Ele percorreu Mário com o olhar de cima a baixo, parando em um certo ponto com um estalo de língua sugestivo: "Você por acaso não dá conta do recado?"
"Droga!"
Mário explodiu instantaneamente: "Fagner, de quem você está falando? Eu aguento sete vezes numa noite, acredita?!"
"Você é que não dá conta! Sua família inteira não dá conta!"
Vendo que os dois estavam prestes a brigar de novo, Davi os interrompeu com uma carranca:
"Chega, parem de brigar assim que se encontram. Tenho assuntos sérios para tratar com vocês."

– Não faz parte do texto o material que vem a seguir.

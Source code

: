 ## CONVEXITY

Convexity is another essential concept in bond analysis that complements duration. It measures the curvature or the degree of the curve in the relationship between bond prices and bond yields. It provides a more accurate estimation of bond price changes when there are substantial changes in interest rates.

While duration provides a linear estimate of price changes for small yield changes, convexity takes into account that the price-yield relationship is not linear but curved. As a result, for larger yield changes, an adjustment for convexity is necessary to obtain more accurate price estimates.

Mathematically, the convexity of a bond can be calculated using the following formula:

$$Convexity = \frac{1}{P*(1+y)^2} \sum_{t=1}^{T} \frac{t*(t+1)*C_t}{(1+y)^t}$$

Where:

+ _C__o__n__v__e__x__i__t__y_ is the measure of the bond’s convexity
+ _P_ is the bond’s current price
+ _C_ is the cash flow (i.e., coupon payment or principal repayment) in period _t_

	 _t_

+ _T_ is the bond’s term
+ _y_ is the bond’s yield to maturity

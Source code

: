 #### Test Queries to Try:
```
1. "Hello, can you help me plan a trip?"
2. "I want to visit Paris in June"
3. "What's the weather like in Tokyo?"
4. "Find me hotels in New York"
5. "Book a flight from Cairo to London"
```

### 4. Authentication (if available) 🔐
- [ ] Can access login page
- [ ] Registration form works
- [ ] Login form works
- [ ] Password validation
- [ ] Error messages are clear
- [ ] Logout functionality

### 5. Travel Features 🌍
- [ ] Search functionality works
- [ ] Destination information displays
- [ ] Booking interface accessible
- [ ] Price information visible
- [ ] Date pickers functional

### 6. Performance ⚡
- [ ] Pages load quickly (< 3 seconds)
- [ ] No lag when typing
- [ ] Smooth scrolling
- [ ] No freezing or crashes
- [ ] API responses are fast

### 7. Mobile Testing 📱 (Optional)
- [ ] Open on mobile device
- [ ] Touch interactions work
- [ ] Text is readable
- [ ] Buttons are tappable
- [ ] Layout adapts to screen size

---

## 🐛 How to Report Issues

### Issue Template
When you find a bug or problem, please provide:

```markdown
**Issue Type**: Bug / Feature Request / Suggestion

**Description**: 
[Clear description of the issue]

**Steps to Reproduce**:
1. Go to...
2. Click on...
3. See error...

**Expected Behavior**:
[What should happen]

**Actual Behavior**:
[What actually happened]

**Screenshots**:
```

Fagner calou-se, contrariado, mas ainda soltou um bufo de desdém.
Mário também fuzilou Fagner com o olhar e se afastou deliberadamente alguns passos para aumentar a distância, só então se virando para Davi.
"Davi, você já se afastou do Grupo Martins. Quais são seus planos agora?"
"A carta de nomeação para Comandante-Geral já chegou três vezes, o que é sem precedentes no exército. Você vai aceitar?"
Mário encarou o homem à sua frente, seus pensamentos vagando para mais de um ano atrás.
Naquela época, ele ainda não sabia que Davi era o jovem mestre da Família Martins.
Ele apenas sentia que Davi tinha uma origem misteriosa, sem família, mas tudo que usava era de edição limitada e feito sob medida.
Até que, mais tarde, a notícia do desaparecimento da Sra. Martins veio a público.
Foi então que Mário soube a verdade pela boca de Susana, que chorava copiosamente.
O Davi que treinou com eles por tantos anos era, na verdade, o Sr. Davi da Família Martins, uma das mais ricas da Cidade da Luz!
Mário ficou chocado e, ao mesmo tempo, com o coração apertado.
Chocado por Davi ter nascido em uma família tão rica, e com o coração apertado por ele ter sido abandonado por sua família desde criança.
Apesar de ser um jovem mestre nascido em berço de ouro, ele tinha que arriscar a vida como eles, um bando de homens rudes.
Mário suspirou em seu coração.
Davi estava encostado na grade, com uma mão no bolso da calça social, a camisa preta colada ao corpo pelo vento.
"Por enquanto, não."
Sua voz grave continha uma autoridade velada: "Voltem e se preparem. Notifiquem os irmãos para revisarem todo o equipamento. Amanhã, ao entardecer, sigam-me para a fronteira."